It follows the recommendation of President Roosevelt to Congress, and it adopts the safeguards and precautions suggested by the report of the majority of the Select Committee on Pulp and Paper Investigation, whereby American paper makers will be insured protection from hostile action by Canada in the event of the removal of any duty by you. In short, that Canada will not attempt to impose any export duty on pulp and paper and pulp wood in the event of the abolition of our import duty on pulp and paper.

The CHAIRMAN. Is that the bill introduced by Mr. Mann, of Illinois, by request?

Mr. NORRIS. Yes, sir.

The CHAIRMAN. By request?

Mr. NORRIS. Yes, sir.

The CHAIRMAN. I could draw a good deal better bill than that. Mr. NORRIS. You will have to reframe the Dingley bill, then, because it is absolutely the language of section 3 of the Dingley bill, which I think you had some part in, and for which you are measureably responsible, certainly as to its phraseology.

The CHAIRMAN. I could make a bill that would insure much more protection against Canada than any provision of that kind.

Mr. NORRIS. But that means a trade war, and I doubt if even the chairman of this committee wants to invite or precipitate anything of that sort. I am quite sure he has no such disposition.

The CHAIRMAN. As to do what?

Mr. NORRIS. As to invite or precipitate a trade war with Canada. The CHAIRMAN. Certainly not.

Mr. NORRIS. Certainly not.

The CHAIRMAN. We are agreed on that entirely. I do not think there is any danger of that.

Mr. NORRIS. Well, we must carry the load, if there is danger. With your ideas about it, if you should so decide, we must bear the

consequences.

The CHAIRMAN. You do not know what my ideas are about it.

Mr. NORRIS. I have no doubt that before we get through to-night you will be for free pulp and free paper.

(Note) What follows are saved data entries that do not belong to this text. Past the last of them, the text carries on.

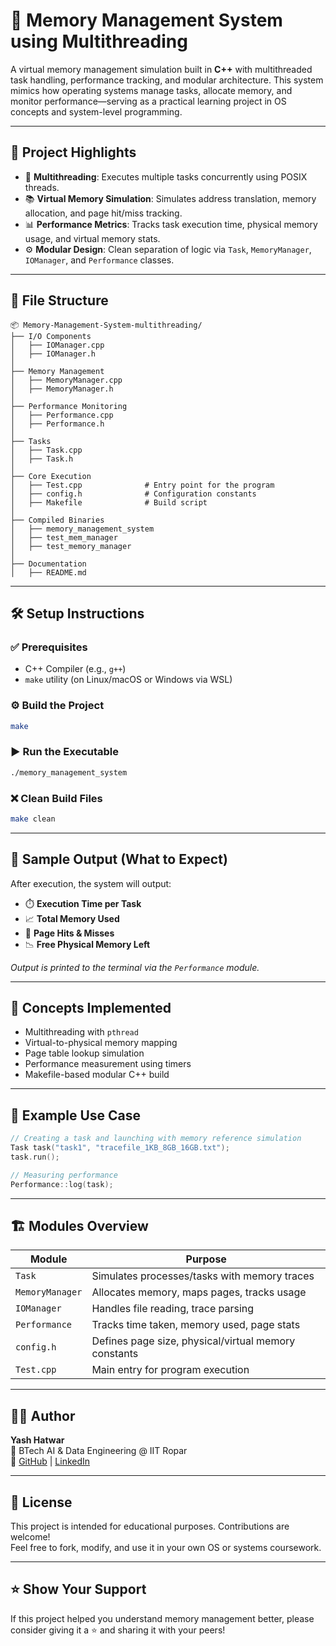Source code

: 
# 🧠 Memory Management System using Multithreading

A virtual memory management simulation built in **C++** with multithreaded task handling, performance tracking, and modular architecture. This system mimics how operating systems manage tasks, allocate memory, and monitor performance—serving as a practical learning project in OS concepts and system-level programming.

---

## 📌 Project Highlights

- 🧵 **Multithreading**: Executes multiple tasks concurrently using POSIX threads.
- 📚 **Virtual Memory Simulation**: Simulates address translation, memory allocation, and page hit/miss tracking.
- 📊 **Performance Metrics**: Tracks task execution time, physical memory usage, and virtual memory stats.
- ⚙️ **Modular Design**: Clean separation of logic via `Task`, `MemoryManager`, `IOManager`, and `Performance` classes.

---

## 🧱 File Structure

```
📦 Memory-Management-System-multithreading/
├── I/O Components
│   ├── IOManager.cpp
│   ├── IOManager.h
│
├── Memory Management
│   ├── MemoryManager.cpp
│   ├── MemoryManager.h
│
├── Performance Monitoring
│   ├── Performance.cpp
│   ├── Performance.h
│
├── Tasks
│   ├── Task.cpp
│   ├── Task.h
│
├── Core Execution
│   ├── Test.cpp              # Entry point for the program
│   ├── config.h              # Configuration constants
│   ├── Makefile              # Build script
│
├── Compiled Binaries
│   ├── memory_management_system
│   ├── test_mem_manager
│   ├── test_memory_manager
│
├── Documentation
│   ├── README.md
```

---

## 🛠️ Setup Instructions

### ✅ Prerequisites
- C++ Compiler (e.g., `g++`)
- `make` utility (on Linux/macOS or Windows via WSL)

### ⚙️ Build the Project

```bash
make
```

### ▶️ Run the Executable

```bash
./memory_management_system
```

### ❌ Clean Build Files

```bash
make clean
```

---

## 🧪 Sample Output (What to Expect)

After execution, the system will output:

- ⏱️ **Execution Time per Task**
- 📈 **Total Memory Used**
- 🔁 **Page Hits & Misses**
- 📉 **Free Physical Memory Left**

*Output is printed to the terminal via the `Performance` module.*

---

## 🧠 Concepts Implemented

- Multithreading with `pthread`
- Virtual-to-physical memory mapping
- Page table lookup simulation
- Performance measurement using timers
- Makefile-based modular C++ build

---

## 📖 Example Use Case

```cpp
// Creating a task and launching with memory reference simulation
Task task("task1", "tracefile_1KB_8GB_16GB.txt");
task.run();

// Measuring performance
Performance::log(task);
```

---

## 🏗️ Modules Overview

| Module          | Purpose                                                  |
|-----------------|----------------------------------------------------------|
| `Task`          | Simulates processes/tasks with memory traces             |
| `MemoryManager` | Allocates memory, maps pages, tracks usage               |
| `IOManager`     | Handles file reading, trace parsing                      |
| `Performance`   | Tracks time taken, memory used, page stats               |
| `config.h`      | Defines page size, physical/virtual memory constants     |
| `Test.cpp`      | Main entry for program execution                         |

---

## 👩‍💻 Author

**Yash Hatwar**  
📍 BTech AI & Data Engineering @ IIT Ropar  
🔗 [GitHub](https://github.com/yashhatwar99) | [LinkedIn](https://www.linkedin.com/in/yash-hatwar-38319427b/)

---

## 📝 License

This project is intended for educational purposes. Contributions are welcome!  
Feel free to fork, modify, and use it in your own OS or systems coursework.

---

## ⭐ Show Your Support

If this project helped you understand memory management better, please consider giving it a ⭐ and sharing it with your peers!
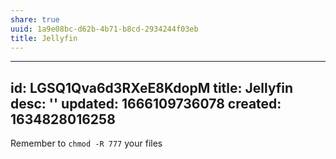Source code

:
 ```yaml
---
share: true
uuid: 1a9e08bc-d62b-4b71-b8cd-2934244f03eb
title: Jellyfin
---
```

---
id: LGSQ1Qva6d3RXeE8KdopM
title: Jellyfin
desc: ''
updated: 1666109736078
created: 1634828016258
---

Remember to `chmod -R 777` your files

Mr. UNDERWOOD. The suggestion was made to-day that when this bill comes out of the committee it will probably come out in the shape of a maximum and minimum tariff bill. What have you to say on that subject, in the light of that statement?

Mr. NORRIS. Will you permit me first to take up the division of "labor," and of "wood and forestry," and then of the tariff, and then of combinations, so that I may cover the points which I understand were deep in the chairman's mind, that labor must be protected and that the cost of production must be insured?

Mr. UNDERWOOD. Certainly.

LABOR.

Mr. NORRIS. Simple arithmetic will determine the question whether or not the paper makers have given to labor any share of your tariff benefaction. In New York State, which is the largest paper-making State in the Union, the state bureau of labor (p. 359) gathered reports in 1906 from every branch of organized male labor in that State, and the figures showed that 2,786 organized workers in "paper and paper goods" received less than any other class of organized labor (exhibit). Paper workers received an average of $10.94 per week, or $1.82 per day, for skilled and unskilled labor combined. The proportion of skilled labor receiving $3 per day was less than 9 per cent of the total number employed.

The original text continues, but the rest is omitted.